The word “luxury” itself has become a pet peeve for Scott Campbell, Co-Founder of Beboe, which operates The High End cannabis shop at Barneys New York’s Beverly Hills, Calif. flagship. The word has become diluted by becoming a marketing buzzword, and modern brands seeking to carry the torch need to differentiate themselves with more than a famous brand name and a hefty price tag.

“People self-reference themselves as ‘luxury,’ but you’re not allowed to do that. Never trust anyone who says ‘Trust me,’” said Campbell. “Consumers are smarter, and unsubstantiated luxury doesn’t work anymore. You can’t just make it look pretty and sparkly and charge more and have that be a category. People spend politically, and people spend for a passion. So when I say ‘unsubstantiated,’ I mean not substantiated by social change or substantiated by a genuine quality product or story.”

‘Elevated But Affordable’ Beauty Brand Seeks To Break Down Barriers

Dorian Morris, Founder and CEO of skincare brand Undefined Beauty, is familiar with putting clean social impact at the core of the business. That commitment spans the entire operation: Morris only partners with female, minority or LGBTQ-owned businesses across her supply chain, including for labs, labels, design and warehouses. She also has launched Undefined Collective, a pop-up that features CBD and wellness products from local, female, minority and LGBTQ brands.


Just slapping a brown face on an ad is not going to do it,” said Morris. “I also think that companies should be ensuring that part of their business cycle and plan is thinking about diverse communities and hiring diverse employees so it’s not just one-sided. Especially in [the cannabis] category, which is built on the backs of black and brown folk, giving them representation and a seat at the table is really important.”

Undefined Beauty is also riding current trends with an “elevated but affordable” approach to its product portfolio.

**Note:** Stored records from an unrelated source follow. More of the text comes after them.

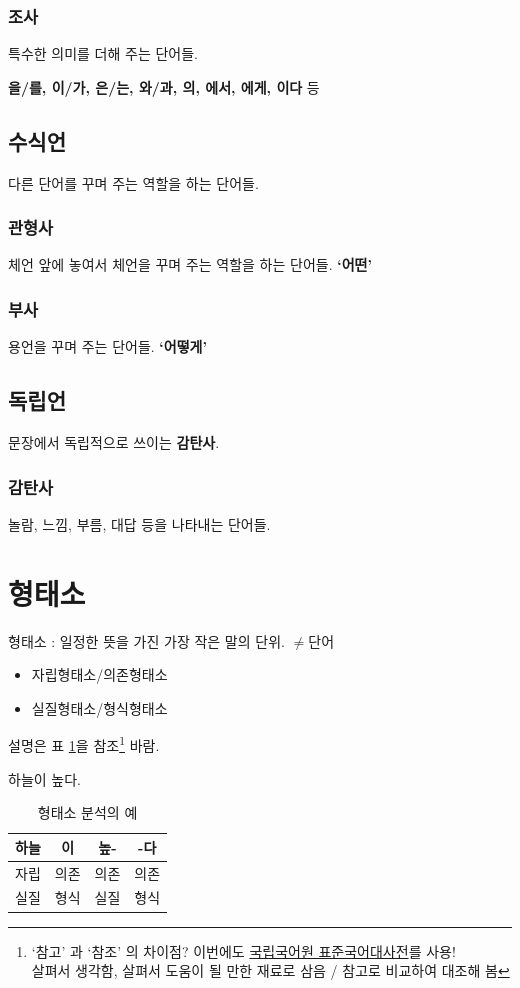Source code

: \documentclass[10pt]{report}
\newcommand{\std}{\href{http://stdweb2.korean.go.kr}{\color{blue}국립국어원 표준국어대사전}}
\begin{document}
\subsubsection{조사}
특수한 의미를 더해 주는 단어들.

\textbf{을/를, 이/가, 은/는, 와/과, 의, 에서, 에게, 이다} 등

\subsection{수식언}
다른 단어를 꾸며 주는 역할을 하는 단어들.

\subsubsection{관형사}
체언 앞에 놓여서 체언을 꾸며 주는 역할을 하는 단어들. \textbf{`어떤'}
\subsubsection{부사}
용언을 꾸며 주는 단어들. \textbf{`어떻게'}

\subsection{독립언}
문장에서 독립적으로 쓰이는 \textbf{감탄사}.
\subsubsection{감탄사}
놀람, 느낌, 부름, 대답 등을 나타내는 단어들.

\section{형태소}
형태소 : 일정한 뜻을 가진 가장 작은 말의 단위. $\neq$단어
\begin{itemize}
\item 자립형태소/의존형태소
\item 실질형태소/형식형태소
\end{itemize}
설명은 표 \ref{morpheme}을 참조\footnote{`참고' 과 `참조' 의 차이점? 이번에도 \std 를 사용!\\ 살펴서 생각함, 살펴서 도움이 될 만한 재료로 삼음 / 참고로 비교하여 대조해 봄} 바람.
\begin{table}
\begin{center}
	하늘이 높다.
		\begin{tabular}{|c|c|c|c|}
			\hline
			하늘 & 이 & 높- & -다 \\
			\hline
			자립 & 의존 & 의존 & 의존 \\
			\hline
			실질 & 형식 & 실질 & 형식 \\
			\hline
		\end{tabular}
	\caption{형태소 분석의 예}
	\label{morpheme}
\end{center}
\end{table}
\end{document}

The brand seeks to offer high quality products without an associated hike in price — making the luxury beauty experience affordable to a much wider swathe of consumers.

“I think there’s an unnatural barrier that has been driven by retail, and I don’t think it needs to be that way,” said Morris. “The retail landscape is shifting. I hope there will be a day when you don’t need to create a brand for Neiman Marcus and a separate brand for Target.”

Compelling, Holistic Experiences Can Overcome The Need For Speed

The pressures causing some luxury retailers to falter are the same ones weighing on retail as a whole: faster delivery, nearly unlimited product choice and rising consumer expectations driven by online shopping. However, the rash of store closures does not mean e-Commerce alone is destined to dominate the luxury space.

“We know that people still really love to shop — they just want to shop somewhere special,” said Andrew Goetz, Co-Founder of MALIN+GOETZ. “I think if we looked at luxury in the past, people thought, ‘Oh, it’s expensive, it’s hand-crafted, it’s exclusive, I can’t get it so easily.’ With the advent of e-Commerce you can get anything at any time, and now the new luxury is speed and immediacy. How do we compete against that? We do it by opening up really unique stores.”

MALIN+GOETZ designed each of its 15 locations with a different architect, ensuring that each store’s experience is different despite being united by the overall brand. Each store is designed to invoke the feel of a modern apothecary, but modernized and stocked with a portfolio of natural, clean products.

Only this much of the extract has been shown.